Arnell Concertino for Piano and Chamber Orchestra; Canzona and Capriccio*; Divertimento No. 1†; Symphony for Strings; Divertimento Concertante** *Sergey Levitin (violin), **Aleksei Kiseliov (cello), †Victor Sangiorgio (piano); English Chamber Orchestra/Martin Yates Dutton CDLX 7400 (CD/SACD) 81:46 mins
Richard Arnell (1917-2009) played a useful role in many branches of music and the cinema. This album of premiere recordings spans his time as a student at the Royal College, as a popular denizen of New York’s Greenwich Village and as professor of composition at Trinity College of Music.

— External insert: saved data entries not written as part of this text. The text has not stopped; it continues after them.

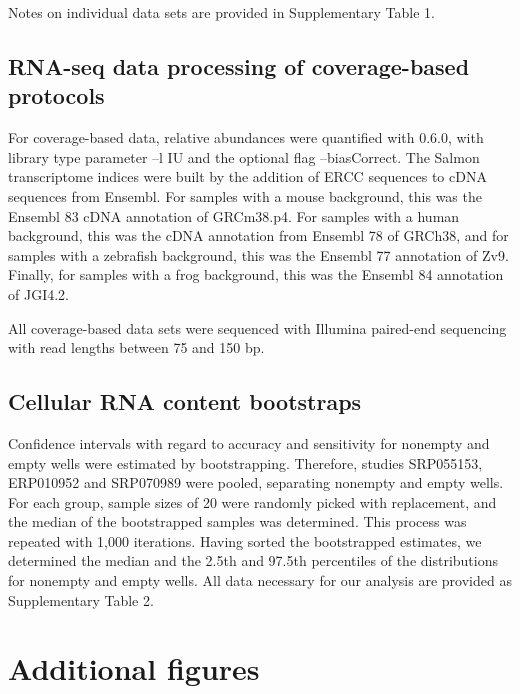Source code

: Notes on individual data sets are provided in Supplementary Table 1.

\subsection{RNA-seq data processing of coverage-based protocols} \label{sec:salmon}

For coverage-based data, relative abundances were quantified with  \cite{Patro2017-wf} 0.6.0, with library type parameter --l IU and the optional flag --biasCorrect. The Salmon transcriptome indices were built by the addition of ERCC sequences to cDNA sequences from Ensembl. For samples with a mouse background, this was the Ensembl 83 cDNA annotation of GRCm38.p4. For samples with a human background, this was the cDNA annotation from Ensembl 78 of GRCh38, and for samples with a zebrafish background, this was the Ensembl 77 annotation of Zv9. Finally, for samples with a frog background, this was the Ensembl 84 annotation of JGI4.2.

All coverage-based data sets were sequenced with Illumina paired-end sequencing with read lengths between 75 and 150 bp.

\subsection{Cellular RNA content bootstraps}

Confidence intervals with regard to accuracy and sensitivity for nonempty and empty wells were estimated by bootstrapping. Therefore, studies SRP055153, ERP010952 and SRP070989 were pooled, separating nonempty and empty wells. For each group, sample sizes of 20 were randomly picked with replacement, and the median of the bootstrapped samples was determined. This process was repeated with 1,000 iterations. Having sorted the bootstrapped estimates, we determined the median and the 2.5th and 97.5th percentiles of the distributions for nonempty and empty wells. All data necessary for our analysis are provided as Supplementary Table 2.

\section{Additional figures}

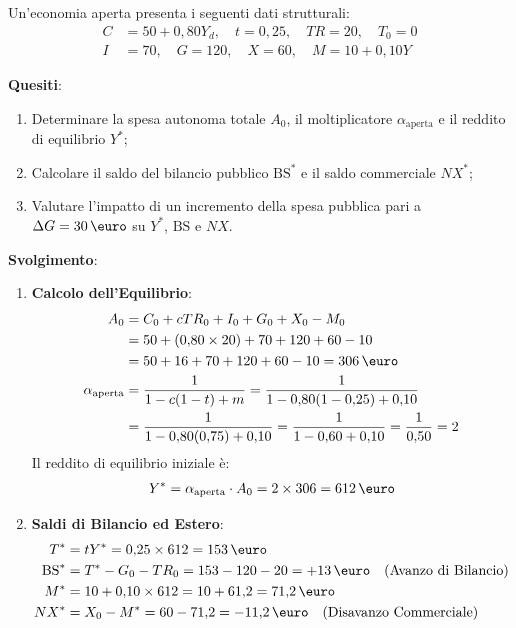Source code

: \begin{esercizio}
Un'economia aperta presenta i seguenti dati strutturali:
\begin{align*}
    C &= 50 + 0{,}80 Y_d, \quad t = 0{,}25, \quad TR = 20, \quad T_0 = 0 \\
    I &= 70, \quad G = 120, \quad X = 60, \quad M = 10 + 0{,}10 Y
\end{align*}

\textbf{Quesiti}:
\begin{enumerate}
    \item Determinare la spesa autonoma totale $A_0$, il moltiplicatore $\alpha_{\text{aperta}}$ e il reddito di equilibrio $Y^*$;
    \item Calcolare il saldo del bilancio pubblico $\mathrm{BS}^*$ e il saldo commerciale $NX^*$;
    \item Valutare l'impatto di un incremento della spesa pubblica pari a $\Delta G = 30\,\text{\euro}$ su $Y^*$, $\mathrm{BS}$ e $NX$.
\end{enumerate}

\textbf{Svolgimento}:
\begin{enumerate}
    \item \textbf{Calcolo dell'Equilibrio}:
    \begin{align*}
        A_0 &= C_0 + c TR_0 + I_0 + G_0 + X_0 - M_0 \\
            &= 50 + (0{,}80 \times 20) + 70 + 120 + 60 - 10 \\
            &= 50 + 16 + 70 + 120 + 60 - 10 = 306\,\text{\euro} \\
        \alpha_{\text{aperta}} &= \frac{1}{1 - c(1-t) + m} = \frac{1}{1 - 0{,}80(1 - 0{,}25) + 0{,}10} \\
                              &= \frac{1}{1 - 0{,}80(0{,}75) + 0{,}10} = \frac{1}{1 - 0{,}60 + 0{,}10} = \frac{1}{0{,}50} = 2
    \end{align*}
    Il reddito di equilibrio iniziale è:
    \begin{equation*}
        Y^* = \alpha_{\text{aperta}} \cdot A_0 = 2 \times 306 = 612\,\text{\euro}
    \end{equation*}

    \item \textbf{Saldi di Bilancio ed Estero}:
    \begin{align*}
        T^* &= t Y^* = 0{,}25 \times 612 = 153\,\text{\euro} \\
        \mathrm{BS}^* &= T^* - G_0 - TR_0 = 153 - 120 - 20 = +13\,\text{\euro} \quad (\text{Avanzo di Bilancio}) \\
        M^* &= 10 + 0{,}10 \times 612 = 10 + 61{,}2 = 71{,}2\,\text{\euro} \\
        NX^* &= X_0 - M^* = 60 - 71{,}2 = -11{,}2\,\text{\euro} \quad (\text{Disavanzo Commerciale})
    \end{align*}


\end{enumerate}
\end{esercizio}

Arnell recalled that for his student self in 1939 ‘symphonies were archaic. Orchestral works should be short, preferably in one movement’. So it’s ironic that the most successful piece here is his Symphony for Strings, a sinewy, three-movement work written in that self-same year. The opening Allegro moderato evokes neo-classical Stravinsky, while the ‘Intermezzo’ is a lovely exercise in sustained lyrical beauty, and the concluding Andante maestoso has compellingly powerful drive.
Everything on this recording has an engaging freshness – particularly the piano writing – and the orchestrations are tightly-woven tapestries of sound and texture; the piano, violin and cello soloists are all outstanding.